The stoppage has lost the writers $100m (£50m) or more in lost pay cheques. In a plummeting property market and a stagnant economy, that means real worry about meeting mortgage payments and keeping family budgets afloat – worries that will only increase with every passing week.
Also the studios have already suspended standing deals with many writers and have the power, as of this week, to invoke force majeure and cancel those deals outright if they choose to. That's not without its advantages: it's an opportunity for the boss class to cut out a lot of dead wood and free up funds to commission new sorts of shows, shows that do not depend on unionised writers – the whole genre of reality programming with their good audience ratings at a fraction of the production costs .

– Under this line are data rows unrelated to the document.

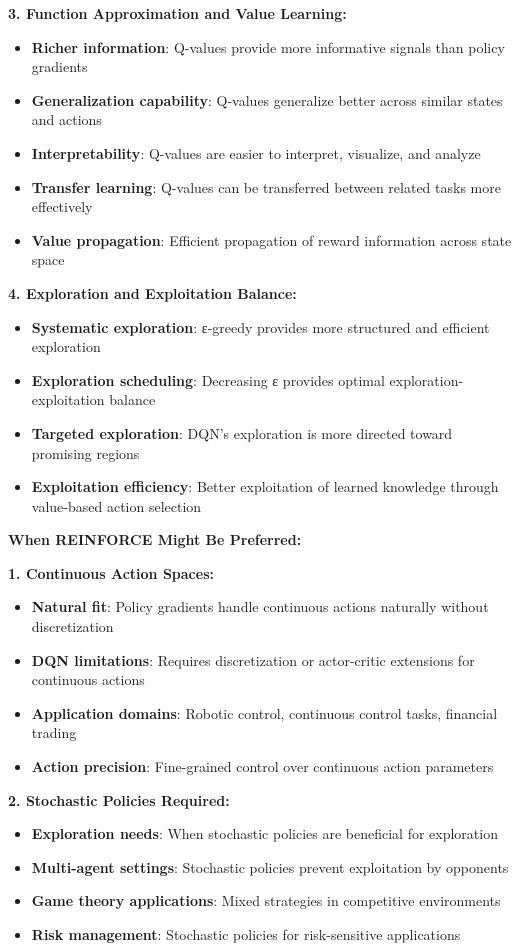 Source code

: \documentclass[12pt]{article}
\begin{document}
{{{\textbf{3. Function Approximation and Value Learning:}
\begin{itemize}
    \item \textbf{Richer information}: Q-values provide more informative signals than policy gradients
    \item \textbf{Generalization capability}: Q-values generalize better across similar states and actions
    \item \textbf{Interpretability}: Q-values are easier to interpret, visualize, and analyze
    \item \textbf{Transfer learning}: Q-values can be transferred between related tasks more effectively
    \item \textbf{Value propagation}: Efficient propagation of reward information across state space
\end{itemize}

\textbf{4. Exploration and Exploitation Balance:}
\begin{itemize}
    \item \textbf{Systematic exploration}: ε-greedy provides more structured and efficient exploration
    \item \textbf{Exploration scheduling}: Decreasing ε provides optimal exploration-exploitation balance
    \item \textbf{Targeted exploration}: DQN's exploration is more directed toward promising regions
    \item \textbf{Exploitation efficiency}: Better exploitation of learned knowledge through value-based action selection
\end{itemize}

\textbf{When REINFORCE Might Be Preferred:}

\textbf{1. Continuous Action Spaces:}
\begin{itemize}
    \item \textbf{Natural fit}: Policy gradients handle continuous actions naturally without discretization
    \item \textbf{DQN limitations}: Requires discretization or actor-critic extensions for continuous actions
    \item \textbf{Application domains}: Robotic control, continuous control tasks, financial trading
    \item \textbf{Action precision}: Fine-grained control over continuous action parameters
\end{itemize}

\textbf{2. Stochastic Policies Required:}
\begin{itemize}
    \item \textbf{Exploration needs}: When stochastic policies are beneficial for exploration
    \item \textbf{Multi-agent settings}: Stochastic policies prevent exploitation by opponents
    \item \textbf{Game theory applications}: Mixed strategies in competitive environments
    \item \textbf{Risk management}: Stochastic policies for risk-sensitive applications
\end{itemize}

}}}
\end{document}
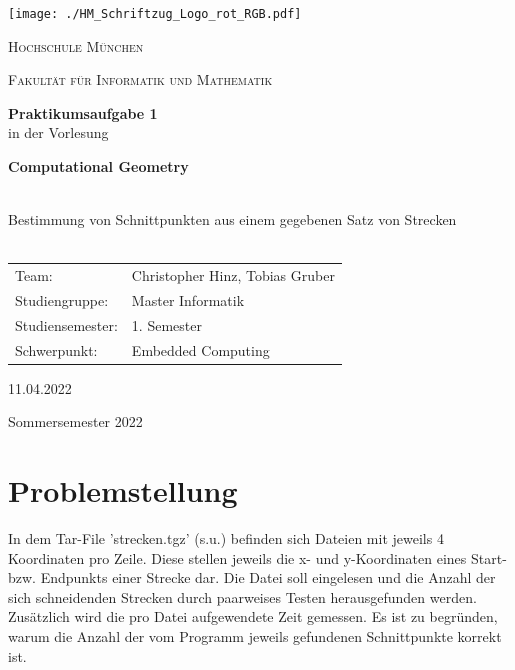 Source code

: \documentclass[12pt]{scrartcl}
\begin{document}
\begin{titlepage}
    \vfill
	\centering
    \texttt{[image: ./HM\_Schriftzug\_Logo\_rot\_RGB.pdf]}
    \vspace{1.5cm}

	{\scshape\LARGE Hochschule München \par}
    {\scshape\Large Fakultät für Informatik und Mathematik\par}
	\vspace{1.5cm}




    \vfill
    {\LARGE\bfseries Praktikumsaufgabe 1 \\}
    \vspace{0.5cm}
	{in der Vorlesung\\}
    \vspace{0.5cm}
    {\LARGE\bfseries Computational Geometry\\~\\ \par}
	{\LARGE Bestimmung von Schnittpunkten aus einem gegebenen Satz von Strecken\\~\\ \par}
	\vfill
    \vfill


    \begin{tabular}{ll}
    \normalsize
    Team:  & Christopher Hinz, Tobias Gruber\\
    Studiengruppe: & Master Informatik\\
    Studiensemester: & 1. Semester\\
    Schwerpunkt: & Embedded Computing\\
    \end{tabular}
    \vspace{1.5cm}

    11.04.2022

    \vspace{0.5cm}

    Sommersemester 2022

	\vfill

\end{titlepage}

\newpage

\thispagestyle{empty}
\tableofcontents
\newpage



\raggedright

\section{Problemstellung}
In dem Tar-File 'strecken.tgz' (s.u.) befinden sich Dateien mit jeweils 4 Koordinaten pro Zeile.
Diese stellen jeweils die x- und y-Koordinaten eines Start- bzw. Endpunkts einer Strecke dar.
Die Datei soll eingelesen und die Anzahl der sich schneidenden Strecken durch paarweises Testen herausgefunden werden.
Zusätzlich wird die pro Datei aufgewendete Zeit gemessen.
Es ist zu begründen, warum die Anzahl der vom Programm jeweils gefundenen Schnittpunkte korrekt ist.
\end{document}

Then there is the fact that the script -writers are taking on , not just the one employer but the whole industry . When car workers go on strike, they target just one big company – Ford, or General Motors – and hope the competitive disadvantage felt by that company will pressure them into making a deal. But the writers are striking against every single major media conglomerate – Disney, and News Corp, and Viacom and Time Warner, and the rest. Just one would probably be too much on its own; taking on all of them all at once is ain't at all easy. That explains, perhaps, why the WGA has belatedly decided to negotiate with the studios one-on-one and allowed independent production companies, such as the one that produces David Letterman's late-night chat show on CBS, to reach its own deal with its writers.
Hopefully , it will be the the escalation and unity of the workers that pays off next year when The Screen Actors Guild contract is up for renewal in June, and the the two Guilds will make common cause and bring the entire entertainment media business to a halt.
"Your fight is our fight," SAG's president, Alan Rosenberg said this week. "We are proud to walk shoulder-to-shoulder with you and SAG will be there for as long as it takes."
Perhaps not so united in solidarity are the the Directors Guild, whose contract is also up for renewal in June . Big-name directors can secure lucrative, so-called, "back-end" deals through one-on-one negotiation brokered by their agents, so they don't need the minimums that any union deal might guarantee. At the other end of the scale, the assistant and second-unit directors who make up about 40 per cent of the DGA's membership don't care about residuals because they are considered "below the line" – Hollywood's equivalent of blue-collar workers along with the gaffers and grips and camera operators – and don't qualify for any kind of profit-sharing in the first place.
The sad scenario - a familiar story-line that has been suffered by many workers throughout the world and throughout history - is that the producers cabal will give up on talking to the writers ( in fact it gave up last week, much to the fury of the WGA ) and focus instead on brokering a deal with the directors. The DGA talks will probably begin in January and, barring some big sticking point, wrap up in February or early March. At that point the guilds will be split, the writers will be hungry for work and a sizeable faction is likely to emerge to challenge the hard line adopted by the WGA leadership. Maybe the strike will last long enough to bring the actors on board, maybe it won't – but sooner or later the writers will have to realise they don't have anything like the deep pockets of the media conglomerates who own the studios and the networks, and they will be forced to give in.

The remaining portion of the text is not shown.